Heute (2019) leitet Pfarrer Ingo Maxeiner die Gemeinde. Neben ihm arbeiten ein Küsterehepaar, ein Kantor sowie eine Gemeindesekretärin hauptamtlich in der Kirche.[20] Die Partnerkirche der Marienkirche ist die Verklärungskirche der evangelischen Kirchengemeinde in Berlin-Adlershof.
Stiftung Kulturgut und Kirchenmusik St. Marien
Seit 2003 bemüht sich die gemeinnützige Stiftung Kulturgut und Kirchenmusik der Evangelischen St. Mariengemeinde um den Erhalt der Kirche und ihrer Kunstschätze. Die Stiftung hat die Erhaltung des Gebäudes, die Bewahrung der Kunstwerke, die Pflege der Kirchenmusik in St. Marien und die Verbesserung des Raumklimas zur Aufgabe. Mitarbeiter der Stiftung bieten regelmäßig kostenfreie Führungen durch die Kirche an.
Baubeschreibung
Die Marienkirche ist eine dreischiffige Pfeilerbasilika ohne Querhaus. Der äußere Eindruck der Marienkirche wird geprägt vom Werksteinmauerwerk aus hellem Sandstein. Der Rundbogen des romanischen Portals an der Südseite wird von Säulen getragen, deren Kapitelle mit floraler Ornamentik geschmückt sind.
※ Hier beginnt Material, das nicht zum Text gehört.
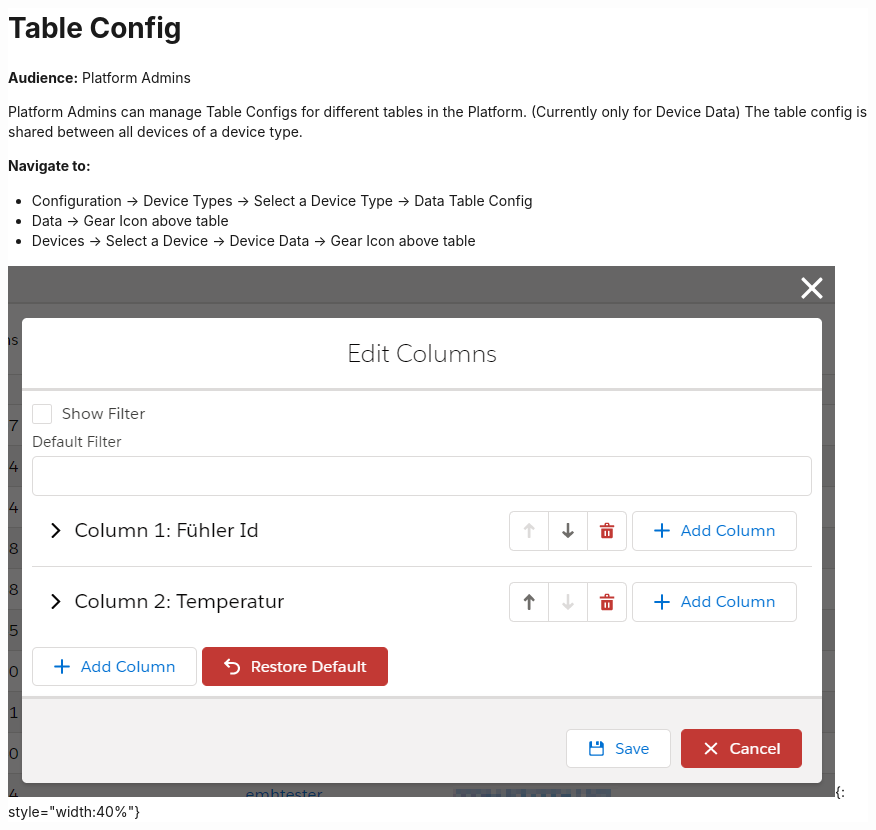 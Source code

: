 # Table Config

**Audience:** Platform Admins

Platform Admins can manage Table Configs for different tables in the Platform. (Currently only for Device Data)
The table config is shared between all devices of a device type.

**Navigate to:**

* Configuration -> Device Types -> Select a Device Type -> Data Table Config
* Data -> Gear Icon above table
* Devices -> Select a Device -> Device Data -> Gear Icon above table

![Table Config Modal](img/table-config-modal.png){: style="width:40%"} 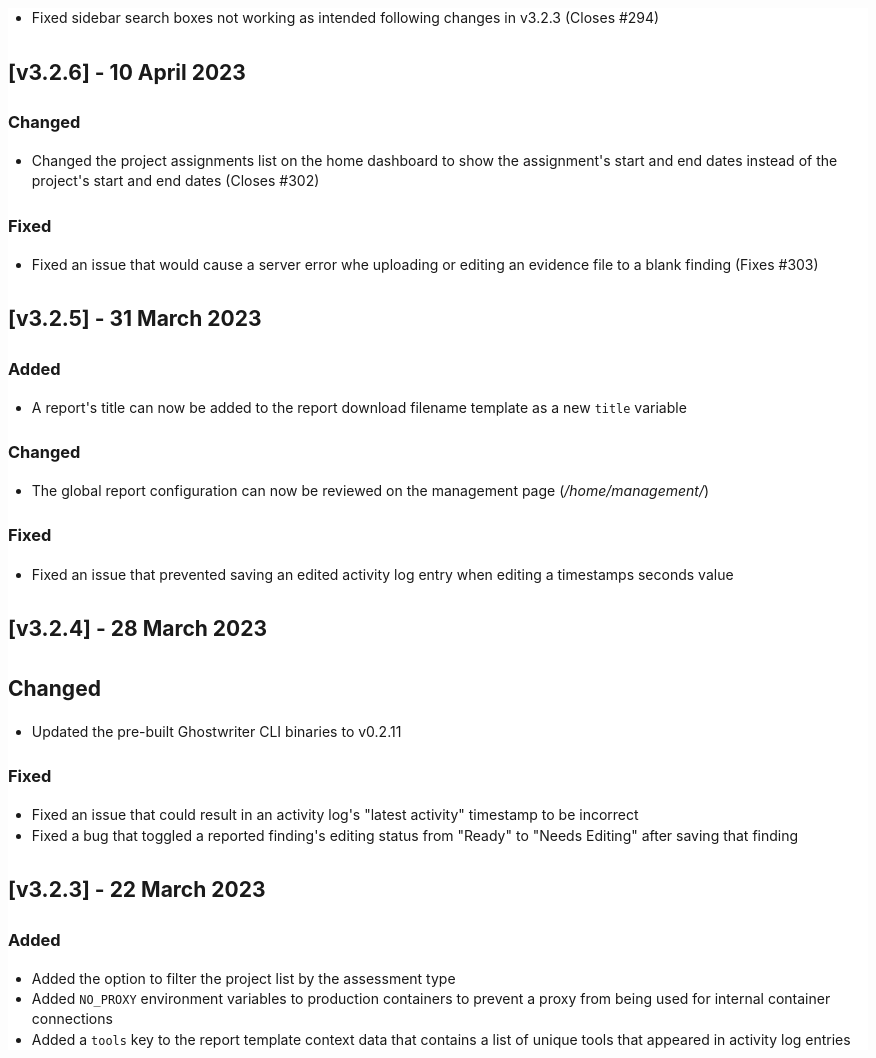 * Fixed sidebar search boxes not working as intended following changes in v3.2.3 (Closes #294)

## [v3.2.6] - 10 April 2023

### Changed

* Changed the project assignments list on the home dashboard to show the assignment's start and end dates instead of the project's start and end dates (Closes #302)

### Fixed

* Fixed an issue that would cause a server error whe uploading or editing an evidence file to a blank finding (Fixes #303)

## [v3.2.5] - 31 March 2023

### Added

* A report's title can now be added to the report download filename template as a new `title` variable

### Changed

* The global report configuration can now be reviewed on the management page (_/home/management/_)

### Fixed

* Fixed an issue that prevented saving an edited activity log entry when editing a timestamps seconds value

## [v3.2.4] - 28 March 2023

## Changed

* Updated the pre-built Ghostwriter CLI binaries to v0.2.11

### Fixed

* Fixed an issue that could result in an activity log's "latest activity" timestamp to be incorrect
* Fixed a bug that toggled a reported finding's editing status from "Ready" to "Needs Editing" after saving that finding

## [v3.2.3] - 22 March 2023

### Added

* Added the option to filter the project list by the assessment type
* Added `NO_PROXY` environment variables to production containers to prevent a proxy from being used for internal container connections
* Added a `tools` key to the report template context data that contains a list of unique tools that appeared in activity log entries
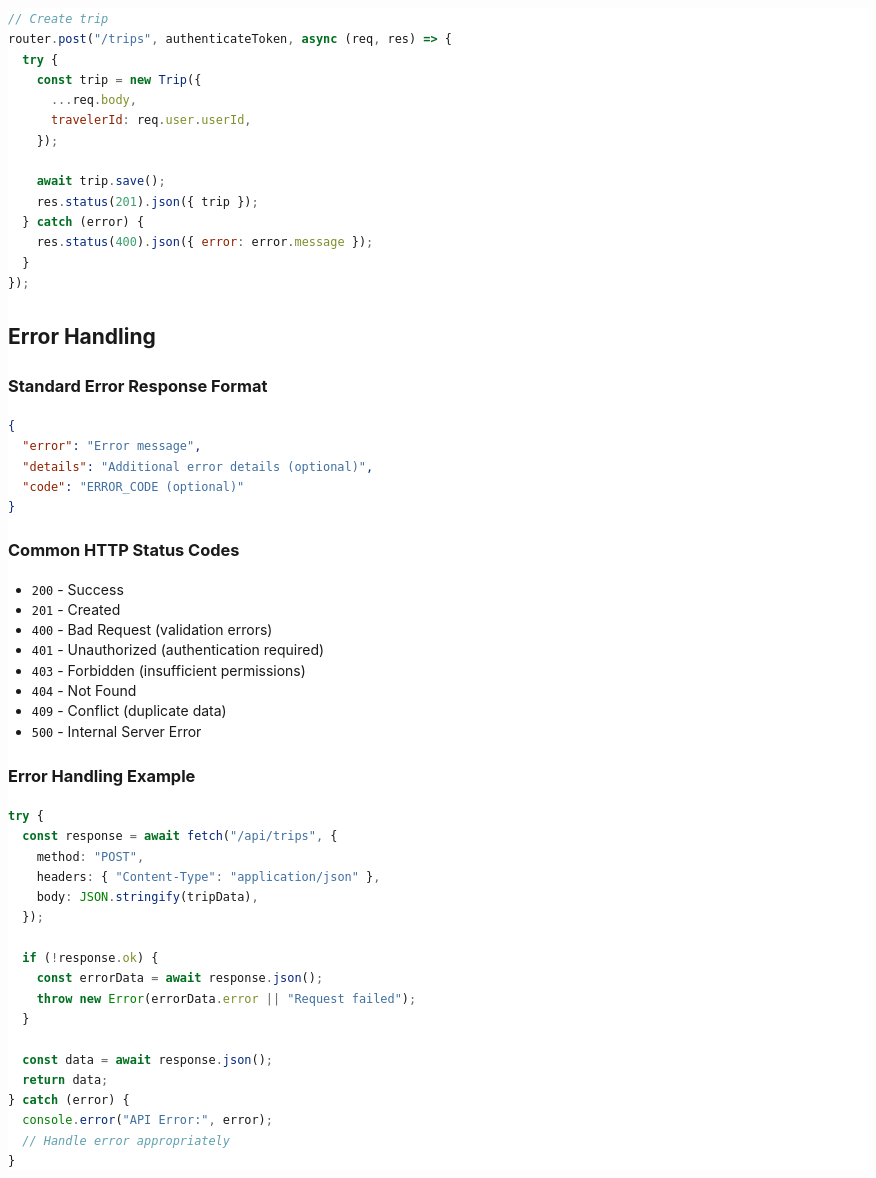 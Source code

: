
 ```javascript
// Create trip
router.post("/trips", authenticateToken, async (req, res) => {
  try {
    const trip = new Trip({
      ...req.body,
      travelerId: req.user.userId,
    });

    await trip.save();
    res.status(201).json({ trip });
  } catch (error) {
    res.status(400).json({ error: error.message });
  }
});
```

## Error Handling

### Standard Error Response Format

```json
{
  "error": "Error message",
  "details": "Additional error details (optional)",
  "code": "ERROR_CODE (optional)"
}
```

### Common HTTP Status Codes

- `200` - Success
- `201` - Created
- `400` - Bad Request (validation errors)
- `401` - Unauthorized (authentication required)
- `403` - Forbidden (insufficient permissions)
- `404` - Not Found
- `409` - Conflict (duplicate data)
- `500` - Internal Server Error

### Error Handling Example

```typescript
try {
  const response = await fetch("/api/trips", {
    method: "POST",
    headers: { "Content-Type": "application/json" },
    body: JSON.stringify(tripData),
  });

  if (!response.ok) {
    const errorData = await response.json();
    throw new Error(errorData.error || "Request failed");
  }

  const data = await response.json();
  return data;
} catch (error) {
  console.error("API Error:", error);
  // Handle error appropriately
}
```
Das Hauptschiff trägt ein schiefergedecktes Satteldach, die Seitenschiffe in gleicher Weise gedeckte Pultdächer. Der Chor mit seinem schiefergedeckten Satteldach überragt das Haupthaus deutlich.
Die Westseite dominiert der an das südliche Seitenschiff anschließende 42,5 m hohe romanische Turm mit einem Rhombenhelm von quadratischem Grundriss. Sein nördliches Gegenstück wurde 1805 wegen Baufälligkeit abgerissen. Diese ursprünglich zwei Türme an der Westfassade erhoben sich über den Seitenschiffen.
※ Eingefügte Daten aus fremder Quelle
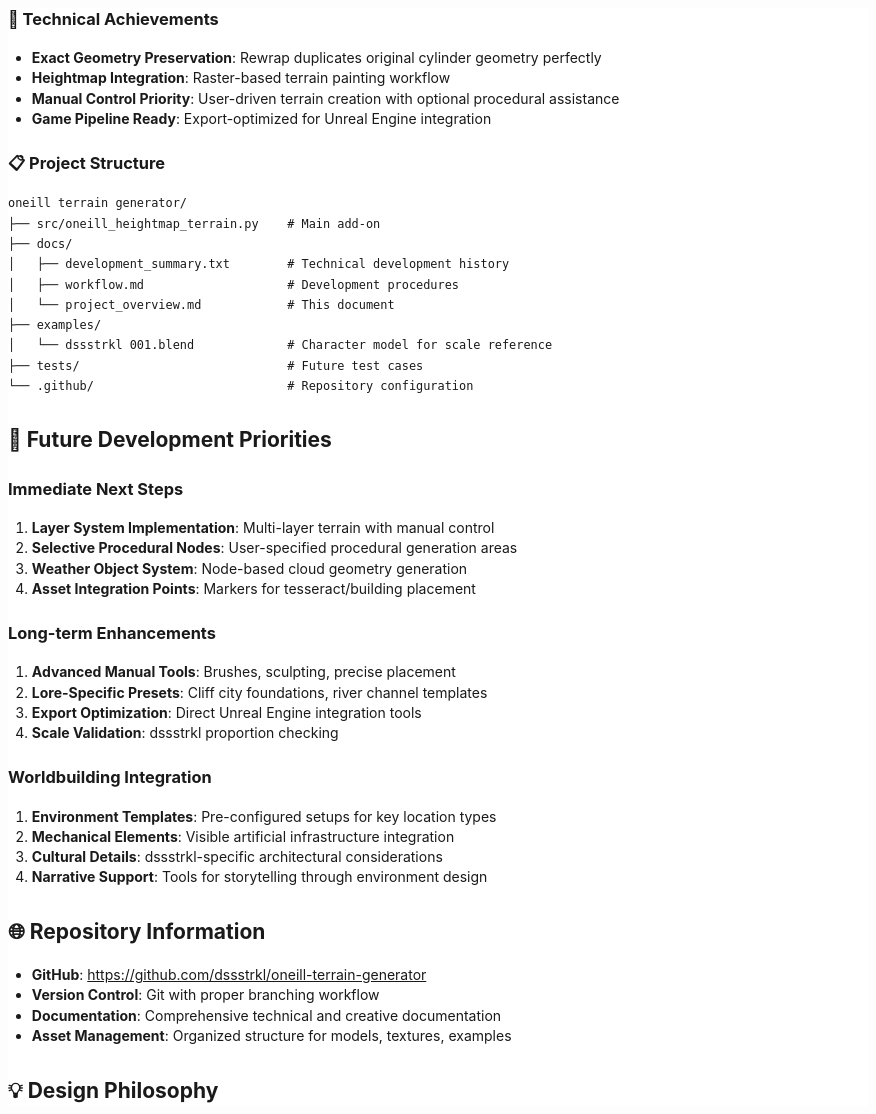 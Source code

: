 ### 🚀 Technical Achievements
- **Exact Geometry Preservation**: Rewrap duplicates original cylinder geometry perfectly
- **Heightmap Integration**: Raster-based terrain painting workflow
- **Manual Control Priority**: User-driven terrain creation with optional procedural assistance
- **Game Pipeline Ready**: Export-optimized for Unreal Engine integration

### 📋 Project Structure
```
oneill terrain generator/
├── src/oneill_heightmap_terrain.py    # Main add-on
├── docs/
│   ├── development_summary.txt        # Technical development history
│   ├── workflow.md                    # Development procedures
│   └── project_overview.md            # This document
├── examples/
│   └── dssstrkl 001.blend             # Character model for scale reference
├── tests/                             # Future test cases
└── .github/                           # Repository configuration
```

## 🎯 Future Development Priorities

### Immediate Next Steps
1. **Layer System Implementation**: Multi-layer terrain with manual control
2. **Selective Procedural Nodes**: User-specified procedural generation areas
3. **Weather Object System**: Node-based cloud geometry generation
4. **Asset Integration Points**: Markers for tesseract/building placement

### Long-term Enhancements
1. **Advanced Manual Tools**: Brushes, sculpting, precise placement
2. **Lore-Specific Presets**: Cliff city foundations, river channel templates
3. **Export Optimization**: Direct Unreal Engine integration tools
4. **Scale Validation**: dssstrkl proportion checking

### Worldbuilding Integration
1. **Environment Templates**: Pre-configured setups for key location types
2. **Mechanical Elements**: Visible artificial infrastructure integration
3. **Cultural Details**: dssstrkl-specific architectural considerations
4. **Narrative Support**: Tools for storytelling through environment design

## 🌐 Repository Information
- **GitHub**: https://github.com/dssstrkl/oneill-terrain-generator
- **Version Control**: Git with proper branching workflow
- **Documentation**: Comprehensive technical and creative documentation
- **Asset Management**: Organized structure for models, textures, examples

## 💡 Design Philosophy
Das Westportal führt ohne Vorhalle direkt ins Mittelschiff. Im Inneren des Haupthauses hat sich ein romanischer Gesamteindruck erhalten. Das bis 17,6 Meter hohe Mittelschiff besteht aus drei annähernd quadratischen Jochen (rund 8×8 m), die mit kuppelartigen Gewölben gedeckt sind. Die rundbogigen Gurte zwischen ihnen lagern auf den Pfeilern vorgelagerten Halbsäulen mit schlichten Würfelkapitellen. Die wesentlich niedrigeren (6,3 m) Seitenschiffe weisen, Prinzipien des gebundenen Systems folgend, je sechs kreuzgratgewölbte rechteckige (durchschnittlich rund 4×6 m) Joche zwischen flachen Gurtbögen auf, die durch ähnliche Pfeiler getragen werden wie die der Joche des Hauptschiffs; die beiden westlichen Joche zeigen als Turmjoche wesentlich kräftigere Außenmauern. Zwischen den Pfeilern tragen je zwei Halbsäulen abgestufte Unterzüge der runden Scheidbögen, den Quergurten der Seitenschiffe ist je eine Halbsäule vorgelagert. Die hohen, leeren Hochwände unter den je vier Rundbogenfenstern, die ursprünglich ausgemalt waren, lassen die Arkadenzone verhältnismäßig gedrungen und niedrig wirken. Den Obergaden charakterisieren romanische Rundbogenfenster. Während im südlichen Seitenschiff die Fensteröffnungen als Rundbögen ausgeführt sind, wurden die Fenster des nördlichen Seitenschiffs in gotischem Stil umgestaltet.[21]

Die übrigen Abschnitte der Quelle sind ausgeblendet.